Mining giant Rio Tinto and accounting software vendor Xero are among 2,500 Australian and kiwi companies that have signed up to cloud computing services from US-based Rackspace.com.
Rackspace.com offers three cloud computing services - Cloud Files, a pay-as-you-go, cloud storage product similar to Amazon's S3; Cloud Server, a pay-as-you-go compute on demand service similar to Amazon's EC2, and Cloud Sites, a 'platform as a service' offering similar to Google's App Engine.
Rackspace.com boasts nine data centres globally (including five in the United States and three in Great Britain). The company set up an Asia-Pacific office 12 months ago, headed up by APAC managing director Jim Fagan.
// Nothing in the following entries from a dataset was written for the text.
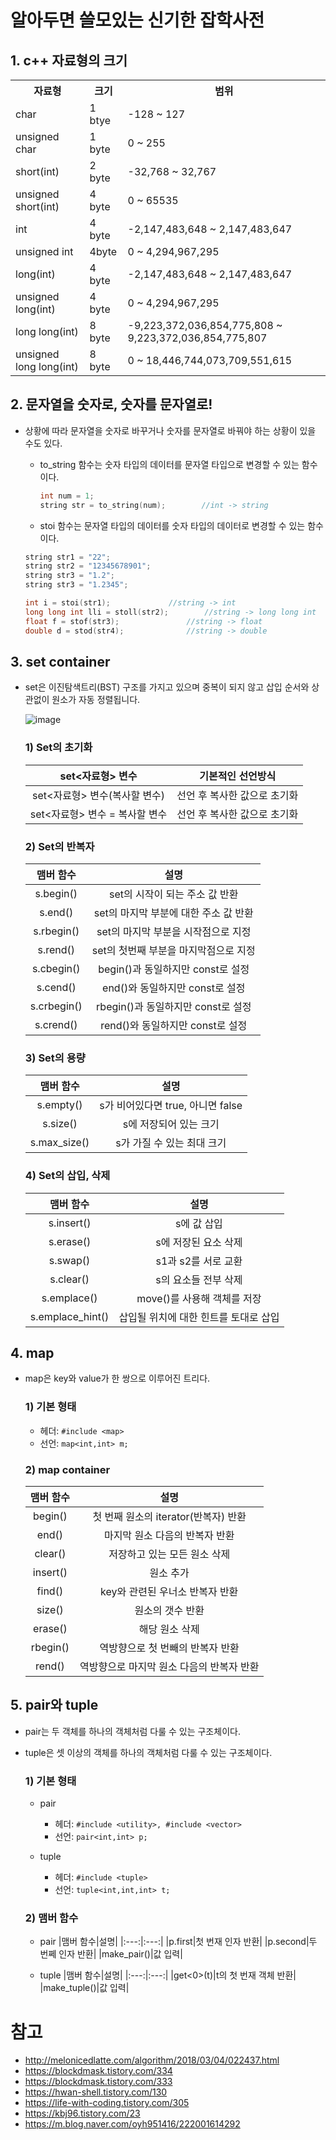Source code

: # 알아두면 쓸모있는 신기한 잡학사전
## 1. c++ 자료형의 크기
<table align = "center">
<tr>
<th>자료형</th>
<th>크기</th>
<th>범위</th>
</tr>
<tr>
<td>char</td>
<td>1 btye</td>
<td>-128 ~ 127 </td>
</tr>
<tr>
<td>unsigned char</td>
<td>1 byte</td>
<td>0 ~ 255 </td>
</tr>
<tr>
<td>short(int) </td>
<td>2 byte</td>
<td>-32,768 ~ 32,767 </td>
</tr>
<tr>
<td>unsigned short(int) </td>
<td>4 byte</td>
<td>0 ~ 65535 </td>
</tr>
<tr>
<td>int</td>
<td>4 byte</td>
<td>-2,147,483,648 ~ 2,147,483,647 </td>
</tr>
<tr>
<td>unsigned int</td>
<td>4byte</td>
<td>0 ~ 4,294,967,295 </td>
</tr>
<tr>
<td>long(int) </td>
<td>4 byte</td>
<td>-2,147,483,648 ~ 2,147,483,647 </td>
</tr>
<tr>
<td>unsigned long(int) </td>
<td>4 byte</td>
<td>0 ~ 4,294,967,295 </td>
</tr>
<tr>
<td>long long(int) </td>
<td>8 byte</td>
<td>-9,223,372,036,854,775,808 ~ 9,223,372,036,854,775,807 </td>
</tr>
<tr>
<td>unsigned long long(int) </td>
<td>8 byte</td>
<td>0 ~ 18,446,744,073,709,551,615 </td>
</tr>
</table>

## 2. 문자열을 숫자로, 숫자를 문자열로!
* 상황에 따라 문자열을 숫자로 바꾸거나 숫자를 문자열로 바꿔야 하는 상황이 있을 수도 있다.
	* to_string 함수는 숫자 타입의 데이터를 문자열 타입으로 변경할 수 있는 함수이다.
	
		``` c++
		int num = 1;
		string str = to_string(num);		//int -> string
		```
		
	* stoi 함수는 문자열 타입의 데이터를 숫자 타입의 데이터로 변경할 수 있는 함수이다.
	
	``` c++
	string str1 = "22";
	string str2 = "12345678901";
	string str3 = "1.2";
	string str3 = "1.2345";

	int i = stoi(str1);				//string -> int
	long long int lli = stoll(str2);		//string -> long long int
	float f = stof(str3);				//string -> float
	double d = stod(str4);				//string -> double
	```
	
## 3. set container
  * set은 이진탐색트리(BST) 구조를 가지고 있으며 중복이 되지 않고 삽입 순서와 상관없이 원소가 자동 정렬됩니다.<p>
![image](https://user-images.githubusercontent.com/96518505/161916385-4a601ed5-8f7e-43f9-8dfd-de08f9b77e50.png)
	### 1) Set의 초기화
	
	|set<자료형> 변수|기본적인 선언방식|
	|:---:|:---:|
	| set<자료형> 변수(복사할 변수)| 선언 후 복사한 값으로 초기화 |
	|set<자료형> 변수 = 복사할 변수| 선언 후 복사한 값으로 초기화 |
	
	### 2) Set의 반복자
	|맴버 함수|설명|
	|:---:|:---:|
	|s.begin()|set의 시작이 되는 주소 값 반환|
 	|s.end()|set의 마지막 부분에 대한 주소 값 반환| 
 	|s.rbegin()|set의 마지막 부분을 시작점으로 지정|
 	|s.rend()| set의 첫번째 부분을 마지막점으로 지정|
 	|s.cbegin()|begin()과 동일하지만 const로 설정|
 	|s.cend()|end()와 동일하지만 const로 설정|
 	|s.crbegin()|rbegin()과 동일하지만 const로 설정| 
 	|s.crend()|rend()와 동일하지만 const로 설정|
	
	### 3) Set의 용량
	|맴버 함수|설명|
	|:---:|:---:|
	|s.empty()|s가 비어있다면 true, 아니면 false|
 	|s.size()|s에 저장되어 있는 크기|
 	|s.max_size()|s가 가질 수 있는 최대 크기|
	
	### 4) Set의 삽입, 삭제
	|맴버 함수|설명|
	|:---:|:---:|
	|s.insert()|s에 값 삽입|
 	|s.erase()|s에 저장된 요소 삭제|
 	|s.swap()|s1과 s2를 서로 교환|
 	|s.clear()|s의 요소들 전부 삭제|
 	|s.emplace()|move()를 사용해 객체를 저장|
 	|s.emplace_hint()|삽입될 위치에 대한 힌트를 토대로 삽입|
	
## 4. map
  * map은 key와 value가 한 쌍으로 이루어진 트리다.
	### 1) 기본 형태
	* 헤더: `#include <map>`
	* 선언: `map<int,int> m;`
	
	### 2) map container
	|맴버 함수|설명|
	|:---:|:---:|
	|begin()|첫 번째 원소의 iterator(반복자) 반환|
	|end()|마지막 원소 다음의 반복자 반환|
	|clear()|저장하고 있는 모든 원소 삭제|
	|insert()|원소 추가|
	|find()|key와 관련된 우너소 반복자 반환|
	|size()|원소의 갯수 반환|
	|erase()|해당 원소 삭제|
	|rbegin()|역방향으로 첫 번빼의 반복자 반환|
	|rend()|역방향으로 마지막 원소 다음의 반복자 반환|
	
## 5. pair와 tuple
  * pair는 두 객체를 하나의 객체처럼 다룰 수 있는 구조체이다.
  * tuple은 셋 이상의 객체를 하나의 객체처럼 다룰 수 있는 구조체이다.
	### 1) 기본 형태
	* pair
		* 헤더: `#include <utility>, #include <vector>`
		* 선언: `pair<int,int> p;`
		
	* tuple
		* 헤더: `#include <tuple>`
		* 선언: `tuple<int,int,int> t;`
		
	
	### 2) 맴버 함수
	* pair
		|맴버 함수|설명|
		|:---:|:---:|
		|p.first|첫 번재 인자 반환|
		|p.second|두 번쩨 인자 반환|
		|make_pair()|값 입력|
	
	* tuple
		|맴버 함수|설명|
		|:---:|:---:|
		|get<0>(t)|t의 첫 번재 객체 반환|
		|make_tuple()|값 입력|
	
	
# 참고
* <http://melonicedlatte.com/algorithm/2018/03/04/022437.html>
* <https://blockdmask.tistory.com/334>
* <https://blockdmask.tistory.com/333>
* <https://hwan-shell.tistory.com/130>
* <https://life-with-coding.tistory.com/305>
* <https://kbj96.tistory.com/23>
* <https://m.blog.naver.com/oyh951416/222001614292>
Rackspace has since built its first Asia-Pacific data centre in Hong Kong and signed up a swathe of new customers including WA Business News and DinosaurDeals.com.au.
But Fagan said he is not interested in building a data centre in Australia.
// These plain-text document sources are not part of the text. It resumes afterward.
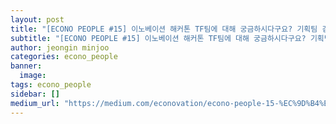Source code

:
 ```yaml
---
layout: post
title: "[ECONO PEOPLE #15] 이노베이션 해커톤 TF팀에 대해 궁금하시다구요? 기획팀 김서영, 오중균 님의 이야기를 들려드립니다!"
subtitle: "[ECONO PEOPLE #15] 이노베이션 해커톤 TF팀에 대해 궁금하시다구요? 기획팀 김서영, 오중균 님의 이야기를 들려드립니다!"
author: jeongin minjoo
categories: econo_people
banner:
  image:
tags: econo_people
sidebar: []
medium_url: "https://medium.com/econovation/econo-people-15-%EC%9D%B4%EB%85%B8%EB%B2%A0%EC%9D%B4%EC%85%98-%ED%95%B4%EC%BB%A4%ED%86%A4-tf%ED%8C%80%EC%97%90-%EB%8C%80%ED%95%B4-%EA%B6%81%EA%B8%88%ED%95%98%EC%8B%9C%EB%8B%A4%EA%B5%AC%EC%9A%94-%EA%B8%B0%ED%9A%8D%ED%8C%80-%EA%B9%80%EC%84%9C%EC%98%81-%EC%98%A4%EC%A4%91%EA%B7%A0-%EB%8B%98%EC%9D%98-%EC%9D%B4%EC%95%BC%EA%B8%B0%EB%A5%BC-%EB%93%A4%EB%A0%A4%EB%93%9C%EB%A6%BD%EB%8B%88%EB%8B%A4-eff796af5d7c"
---
```

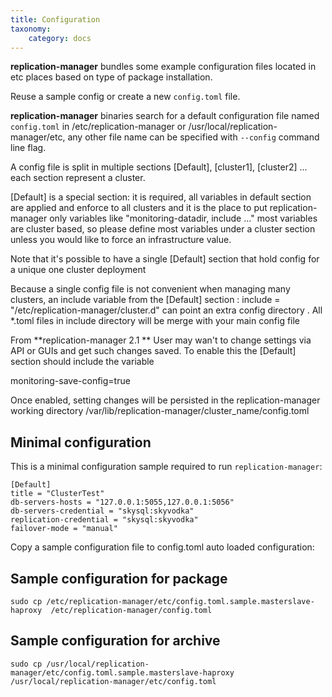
 ```yaml
---
title: Configuration
taxonomy:
    category: docs
---
```


**replication-manager** bundles some example configuration files located in etc places based on type of package installation.  

Reuse a sample config or create a new `config.toml` file.

**replication-manager** binaries  search for a default configuration file named `config.toml` in /etc/replication-manager or /usr/local/replication-manager/etc, any other file name can be specified with `--config` command line flag.

A config file is split in multiple sections [Default], [cluster1], [cluster2] ... each section represent a cluster.

[Default] is a special section: it is required, all variables in default section are applied and enforce to all clusters and it is the place to put replication-manager only variables like "monitoring-datadir, include ..."  most variables are cluster based, so please define most variables under a cluster section unless you would like to force an infrastructure value.

Note that it's possible to have a single [Default] section that hold config for a unique one cluster deployment

Because a single config file is not convenient when managing many clusters, an include variable from the  [Default] section : include = "/etc/replication-manager/cluster.d" can point an extra config directory . All *.toml files in include directory will be merge with your main config file

From **replication-manager 2.1 ** User may wan't to change settings via API or GUIs and get such changes saved. To enable this the [Default] section should include the variable

monitoring-save-config=true

Once enabled, setting changes will be persisted in the replication-manager working directory /var/lib/replication-manager/cluster_name/config.toml

## Minimal configuration

This is a minimal configuration sample required to run `replication-manager`:

```
[Default]
title = "ClusterTest"
db-servers-hosts = "127.0.0.1:5055,127.0.0.1:5056"
db-servers-credential = "skysql:skyvodka"
replication-credential = "skysql:skyvodka"
failover-mode = "manual"
```

Copy a sample configuration file to config.toml auto loaded configuration:

## Sample configuration for package

`sudo cp /etc/replication-manager/etc/config.toml.sample.masterslave-haproxy  /etc/replication-manager/config.toml`

## Sample configuration for archive  

`sudo cp /usr/local/replication-manager/etc/config.toml.sample.masterslave-haproxy  /usr/local/replication-manager/etc/config.toml`
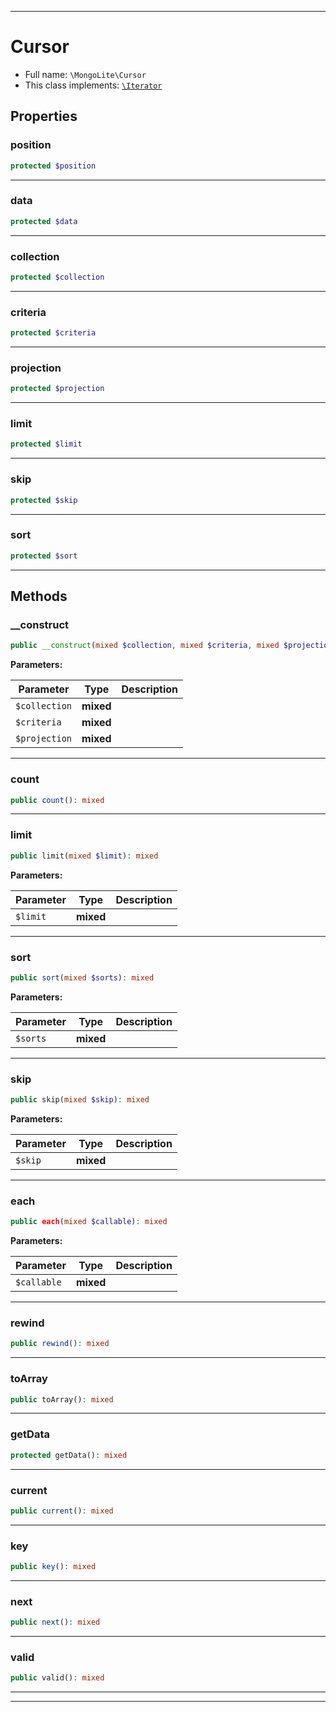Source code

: ***

# Cursor





* Full name: `\MongoLite\Cursor`
* This class implements:
[`\Iterator`](../Iterator.md)



## Properties


### position



```php
protected $position
```






***

### data



```php
protected $data
```






***

### collection



```php
protected $collection
```






***

### criteria



```php
protected $criteria
```






***

### projection



```php
protected $projection
```






***

### limit



```php
protected $limit
```






***

### skip



```php
protected $skip
```






***

### sort



```php
protected $sort
```






***

## Methods


### __construct



```php
public __construct(mixed $collection, mixed $criteria, mixed $projection = null): mixed
```








**Parameters:**

| Parameter | Type | Description |
|-----------|------|-------------|
| `$collection` | **mixed** |  |
| `$criteria` | **mixed** |  |
| `$projection` | **mixed** |  |




***

### count



```php
public count(): mixed
```











***

### limit



```php
public limit(mixed $limit): mixed
```








**Parameters:**

| Parameter | Type | Description |
|-----------|------|-------------|
| `$limit` | **mixed** |  |




***

### sort



```php
public sort(mixed $sorts): mixed
```








**Parameters:**

| Parameter | Type | Description |
|-----------|------|-------------|
| `$sorts` | **mixed** |  |




***

### skip



```php
public skip(mixed $skip): mixed
```








**Parameters:**

| Parameter | Type | Description |
|-----------|------|-------------|
| `$skip` | **mixed** |  |




***

### each



```php
public each(mixed $callable): mixed
```








**Parameters:**

| Parameter | Type | Description |
|-----------|------|-------------|
| `$callable` | **mixed** |  |




***

### rewind



```php
public rewind(): mixed
```











***

### toArray



```php
public toArray(): mixed
```











***

### getData



```php
protected getData(): mixed
```











***

### current



```php
public current(): mixed
```











***

### key



```php
public key(): mixed
```











***

### next



```php
public next(): mixed
```











***

### valid



```php
public valid(): mixed
```











***


***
"Not at this point, no," Fagan told iTnews. "We'll consider it as we see market demand for it."
The company is instead making investments in sales and support staff to win Australian customers over to the scale and attractive pricing available from hosting offshore.
Fagan said Rackspace has for many years considered Australia and New Zealand to be "strategic markets", but only brought on its first Australian staff member, sales manager Mark Randall, at the end of February.
"From a support structure, we needed to get somebody on the ground to take care of the customers we have and help them understand the product," he said.
This week the company hired a second Australian sales and support employee, Paul Tuffs, and two more are expected to join the local operation in the first half of 2010.
The bandwidth cost versus latency conundrum
Randall told iTnews that many Australian companies are interested in hosting their sites or accessing their services from data centres located overseas to avoid the high cost of bandwidth in Australia.
But those benefits have to be weighed up against the potential for network latency when accessing a US or Asia-based service from Australia.
He claimed that Rackspace.com has addressed the latency issue via an agreement with content delivery network Limelight Networks, which maintains a point of presence in Sydney.
"From within the control panel of Rackspace.com's Cloud Files product, a customer can switch any given file from private to public - which automatically starts delivering content to the Limelight Content Delivery Network at a cost of US$0.22 per gigabyte," he said.
"Compare the 22c per gigabyte you pay for traffic delivered locally using Cloud Files, to the price of local hosting, where people pay up to 20c per megabyte," Randall said.
Randall said that typically, Australian customers see response times of 160 milliseconds when connecting to Hong Kong from Australia's eastern capitals, or 230 milliseconds when connecting to Rackspace's main data centre in Texas, United States.
Cloudy mix
Randall said local companies are using Rackspace.com to dip their toes in cloud computing because it offers a "hybrid" model between dedicated hosting and cloud computing.
With a background as a successful dedicated hosting business, the company's calling card is that "the cloud is for everyone, but not everything."
"We can mix and match. Let's say a customer had a site with consistent usage, but then they had a ticketing application that gets hammered once a month," he said. "We look at the hosting infrastructure and say, this part is prone to bursts and can be deployed in the cloud, this part needs customisation so should remain on a dedicated server."